**Task goal:** Go through the entries below. Copy out every line that contains "Wall".

**Source information:**
[Start of section]

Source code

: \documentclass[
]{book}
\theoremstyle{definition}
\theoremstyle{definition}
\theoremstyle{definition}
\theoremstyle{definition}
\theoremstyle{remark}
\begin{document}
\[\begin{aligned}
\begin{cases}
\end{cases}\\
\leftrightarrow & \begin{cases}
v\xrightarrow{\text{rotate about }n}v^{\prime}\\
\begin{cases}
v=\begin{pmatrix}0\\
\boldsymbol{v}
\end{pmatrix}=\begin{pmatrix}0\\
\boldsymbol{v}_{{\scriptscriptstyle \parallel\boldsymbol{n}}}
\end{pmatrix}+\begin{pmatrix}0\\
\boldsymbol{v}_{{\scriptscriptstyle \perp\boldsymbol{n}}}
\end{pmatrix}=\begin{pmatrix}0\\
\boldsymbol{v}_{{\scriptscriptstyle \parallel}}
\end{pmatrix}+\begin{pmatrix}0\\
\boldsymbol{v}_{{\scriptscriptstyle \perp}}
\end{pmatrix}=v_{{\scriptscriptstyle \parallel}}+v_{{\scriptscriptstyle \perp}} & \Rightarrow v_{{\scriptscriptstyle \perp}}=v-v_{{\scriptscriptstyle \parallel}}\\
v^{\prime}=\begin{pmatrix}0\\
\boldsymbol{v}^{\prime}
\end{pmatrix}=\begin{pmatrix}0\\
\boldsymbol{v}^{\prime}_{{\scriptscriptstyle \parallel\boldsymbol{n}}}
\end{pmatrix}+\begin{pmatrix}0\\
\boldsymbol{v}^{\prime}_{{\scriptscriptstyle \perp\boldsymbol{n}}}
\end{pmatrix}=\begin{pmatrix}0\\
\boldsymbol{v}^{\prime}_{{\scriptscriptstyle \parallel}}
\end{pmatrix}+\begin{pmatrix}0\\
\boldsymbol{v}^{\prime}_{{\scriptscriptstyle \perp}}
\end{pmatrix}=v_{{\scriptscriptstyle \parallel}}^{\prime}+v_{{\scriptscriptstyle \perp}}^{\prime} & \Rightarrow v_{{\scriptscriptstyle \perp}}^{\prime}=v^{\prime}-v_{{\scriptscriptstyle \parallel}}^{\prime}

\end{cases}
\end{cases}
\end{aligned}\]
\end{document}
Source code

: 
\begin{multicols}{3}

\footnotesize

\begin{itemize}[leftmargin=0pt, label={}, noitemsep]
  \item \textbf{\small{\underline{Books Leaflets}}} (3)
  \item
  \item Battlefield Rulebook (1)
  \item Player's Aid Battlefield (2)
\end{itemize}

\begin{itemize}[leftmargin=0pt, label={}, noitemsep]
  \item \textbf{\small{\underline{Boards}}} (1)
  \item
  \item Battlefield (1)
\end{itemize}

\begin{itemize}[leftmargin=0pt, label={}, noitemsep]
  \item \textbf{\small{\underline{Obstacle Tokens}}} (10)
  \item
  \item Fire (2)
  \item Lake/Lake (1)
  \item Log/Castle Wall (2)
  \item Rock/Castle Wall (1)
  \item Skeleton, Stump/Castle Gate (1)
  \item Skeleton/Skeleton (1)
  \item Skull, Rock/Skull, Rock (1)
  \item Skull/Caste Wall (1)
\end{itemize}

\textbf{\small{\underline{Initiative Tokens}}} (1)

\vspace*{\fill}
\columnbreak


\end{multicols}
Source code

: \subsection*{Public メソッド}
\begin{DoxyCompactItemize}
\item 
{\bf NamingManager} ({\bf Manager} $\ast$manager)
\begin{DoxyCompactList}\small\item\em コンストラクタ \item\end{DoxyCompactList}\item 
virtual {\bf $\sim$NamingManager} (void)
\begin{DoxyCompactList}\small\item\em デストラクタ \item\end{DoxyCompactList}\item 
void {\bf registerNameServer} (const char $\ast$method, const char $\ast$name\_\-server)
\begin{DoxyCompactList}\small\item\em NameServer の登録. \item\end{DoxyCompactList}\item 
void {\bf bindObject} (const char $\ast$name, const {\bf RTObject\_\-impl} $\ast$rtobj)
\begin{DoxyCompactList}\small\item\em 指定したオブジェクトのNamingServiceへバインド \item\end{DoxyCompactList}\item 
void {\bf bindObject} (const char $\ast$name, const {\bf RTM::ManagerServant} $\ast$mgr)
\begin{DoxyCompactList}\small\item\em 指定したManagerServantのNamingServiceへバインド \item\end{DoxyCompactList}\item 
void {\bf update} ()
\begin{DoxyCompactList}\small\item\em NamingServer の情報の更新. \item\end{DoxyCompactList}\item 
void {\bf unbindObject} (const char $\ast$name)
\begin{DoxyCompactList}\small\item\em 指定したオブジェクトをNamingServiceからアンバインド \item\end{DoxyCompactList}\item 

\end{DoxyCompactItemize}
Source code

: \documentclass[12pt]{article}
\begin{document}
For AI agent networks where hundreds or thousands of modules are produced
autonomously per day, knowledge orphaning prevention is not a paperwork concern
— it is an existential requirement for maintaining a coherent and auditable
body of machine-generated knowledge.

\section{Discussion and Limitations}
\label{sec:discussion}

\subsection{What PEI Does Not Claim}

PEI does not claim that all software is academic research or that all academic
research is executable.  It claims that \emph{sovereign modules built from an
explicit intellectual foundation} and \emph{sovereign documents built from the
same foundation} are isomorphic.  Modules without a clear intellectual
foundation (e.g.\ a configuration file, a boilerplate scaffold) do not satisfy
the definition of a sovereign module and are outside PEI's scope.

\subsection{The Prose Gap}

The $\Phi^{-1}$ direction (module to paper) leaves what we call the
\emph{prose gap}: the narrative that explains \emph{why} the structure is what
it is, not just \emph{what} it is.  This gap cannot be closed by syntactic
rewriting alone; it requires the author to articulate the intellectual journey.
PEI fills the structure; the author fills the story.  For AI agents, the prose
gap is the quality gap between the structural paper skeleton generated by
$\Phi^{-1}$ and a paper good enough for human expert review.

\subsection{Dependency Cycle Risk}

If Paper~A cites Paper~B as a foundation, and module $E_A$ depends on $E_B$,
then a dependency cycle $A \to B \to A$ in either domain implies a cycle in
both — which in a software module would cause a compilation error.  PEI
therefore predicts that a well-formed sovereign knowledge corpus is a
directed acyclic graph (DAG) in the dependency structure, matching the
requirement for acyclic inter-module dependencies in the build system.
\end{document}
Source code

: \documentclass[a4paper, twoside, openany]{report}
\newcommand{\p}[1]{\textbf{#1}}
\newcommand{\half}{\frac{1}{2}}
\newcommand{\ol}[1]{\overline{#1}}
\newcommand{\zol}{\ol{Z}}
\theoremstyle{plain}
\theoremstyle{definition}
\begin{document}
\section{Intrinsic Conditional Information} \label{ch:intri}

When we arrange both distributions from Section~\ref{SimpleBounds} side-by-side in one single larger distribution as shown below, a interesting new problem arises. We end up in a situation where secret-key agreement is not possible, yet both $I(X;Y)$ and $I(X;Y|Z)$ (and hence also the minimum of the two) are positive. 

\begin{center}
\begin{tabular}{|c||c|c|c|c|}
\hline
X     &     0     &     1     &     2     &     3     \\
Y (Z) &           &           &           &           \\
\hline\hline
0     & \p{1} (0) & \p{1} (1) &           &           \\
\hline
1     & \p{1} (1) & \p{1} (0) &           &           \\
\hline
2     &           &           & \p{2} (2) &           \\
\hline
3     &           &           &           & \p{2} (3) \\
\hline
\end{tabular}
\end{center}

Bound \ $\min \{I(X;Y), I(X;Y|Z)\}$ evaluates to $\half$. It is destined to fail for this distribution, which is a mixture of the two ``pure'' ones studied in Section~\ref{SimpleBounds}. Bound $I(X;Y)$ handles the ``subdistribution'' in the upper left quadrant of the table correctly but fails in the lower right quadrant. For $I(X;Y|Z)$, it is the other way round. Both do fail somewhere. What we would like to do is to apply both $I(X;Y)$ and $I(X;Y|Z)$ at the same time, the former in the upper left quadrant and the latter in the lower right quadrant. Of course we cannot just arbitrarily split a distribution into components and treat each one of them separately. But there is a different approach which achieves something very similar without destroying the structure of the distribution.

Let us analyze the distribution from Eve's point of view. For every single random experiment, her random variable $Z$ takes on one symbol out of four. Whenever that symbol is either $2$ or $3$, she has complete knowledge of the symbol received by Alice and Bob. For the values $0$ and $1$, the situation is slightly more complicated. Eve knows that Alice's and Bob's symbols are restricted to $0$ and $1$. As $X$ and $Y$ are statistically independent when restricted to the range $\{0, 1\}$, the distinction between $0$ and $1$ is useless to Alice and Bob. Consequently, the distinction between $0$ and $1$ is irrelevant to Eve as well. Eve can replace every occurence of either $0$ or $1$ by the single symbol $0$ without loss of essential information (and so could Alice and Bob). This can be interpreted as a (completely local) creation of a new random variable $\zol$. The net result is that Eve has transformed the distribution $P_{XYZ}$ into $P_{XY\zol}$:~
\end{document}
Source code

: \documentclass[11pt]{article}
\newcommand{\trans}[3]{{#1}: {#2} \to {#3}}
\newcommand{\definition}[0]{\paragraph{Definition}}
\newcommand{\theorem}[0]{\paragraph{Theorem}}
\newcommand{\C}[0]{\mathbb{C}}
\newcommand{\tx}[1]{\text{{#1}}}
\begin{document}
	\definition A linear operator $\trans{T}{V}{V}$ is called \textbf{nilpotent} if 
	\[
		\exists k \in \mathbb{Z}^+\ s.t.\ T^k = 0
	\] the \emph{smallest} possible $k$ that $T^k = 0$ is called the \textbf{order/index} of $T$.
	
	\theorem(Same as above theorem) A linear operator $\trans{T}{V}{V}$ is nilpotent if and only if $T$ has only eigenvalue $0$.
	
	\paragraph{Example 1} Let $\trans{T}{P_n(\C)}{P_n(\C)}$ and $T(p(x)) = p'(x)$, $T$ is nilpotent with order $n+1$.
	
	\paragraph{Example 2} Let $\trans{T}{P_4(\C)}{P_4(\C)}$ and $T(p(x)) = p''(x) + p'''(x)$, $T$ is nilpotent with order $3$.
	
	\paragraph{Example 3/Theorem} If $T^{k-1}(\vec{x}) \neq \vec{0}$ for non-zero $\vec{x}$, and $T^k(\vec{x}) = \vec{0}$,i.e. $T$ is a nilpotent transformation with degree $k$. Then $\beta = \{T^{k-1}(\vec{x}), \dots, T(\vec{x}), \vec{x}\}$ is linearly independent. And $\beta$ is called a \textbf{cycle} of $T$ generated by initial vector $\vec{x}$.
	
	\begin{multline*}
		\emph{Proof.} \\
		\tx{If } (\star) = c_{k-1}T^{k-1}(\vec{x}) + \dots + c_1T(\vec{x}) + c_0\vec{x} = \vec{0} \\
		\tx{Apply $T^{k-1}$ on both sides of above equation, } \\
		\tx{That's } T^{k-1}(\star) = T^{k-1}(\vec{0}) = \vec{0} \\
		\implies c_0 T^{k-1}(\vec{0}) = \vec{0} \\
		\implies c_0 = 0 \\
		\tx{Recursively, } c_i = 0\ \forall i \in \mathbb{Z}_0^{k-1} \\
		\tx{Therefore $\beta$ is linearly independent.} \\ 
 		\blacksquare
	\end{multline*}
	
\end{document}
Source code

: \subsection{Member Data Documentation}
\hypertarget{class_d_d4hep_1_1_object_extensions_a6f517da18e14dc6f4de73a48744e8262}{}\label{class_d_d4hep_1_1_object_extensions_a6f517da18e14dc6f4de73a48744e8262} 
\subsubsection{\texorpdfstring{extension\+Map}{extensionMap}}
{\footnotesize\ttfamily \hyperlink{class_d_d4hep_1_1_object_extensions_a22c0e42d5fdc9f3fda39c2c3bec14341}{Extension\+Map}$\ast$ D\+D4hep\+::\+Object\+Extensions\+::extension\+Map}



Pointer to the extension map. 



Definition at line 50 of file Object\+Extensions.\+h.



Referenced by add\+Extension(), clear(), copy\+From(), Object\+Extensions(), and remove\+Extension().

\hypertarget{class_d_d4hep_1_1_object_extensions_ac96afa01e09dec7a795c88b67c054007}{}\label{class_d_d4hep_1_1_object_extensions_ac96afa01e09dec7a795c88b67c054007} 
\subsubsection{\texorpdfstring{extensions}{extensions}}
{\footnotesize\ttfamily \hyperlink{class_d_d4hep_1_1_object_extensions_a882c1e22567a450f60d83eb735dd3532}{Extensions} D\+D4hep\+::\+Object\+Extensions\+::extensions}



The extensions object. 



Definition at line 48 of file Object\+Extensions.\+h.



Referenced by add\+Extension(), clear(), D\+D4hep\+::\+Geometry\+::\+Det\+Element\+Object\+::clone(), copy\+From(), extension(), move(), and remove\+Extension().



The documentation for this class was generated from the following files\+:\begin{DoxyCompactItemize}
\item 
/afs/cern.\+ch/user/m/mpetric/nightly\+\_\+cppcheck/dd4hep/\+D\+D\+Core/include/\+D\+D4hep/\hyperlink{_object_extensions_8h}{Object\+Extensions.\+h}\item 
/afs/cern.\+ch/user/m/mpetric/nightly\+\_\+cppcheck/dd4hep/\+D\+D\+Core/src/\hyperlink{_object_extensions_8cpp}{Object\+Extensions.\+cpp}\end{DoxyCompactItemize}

[End of section]

**Expected output:**
  \item Log/Castle Wall (2)
  \item Rock/Castle Wall (1)
  \item Skull/Caste Wall (1)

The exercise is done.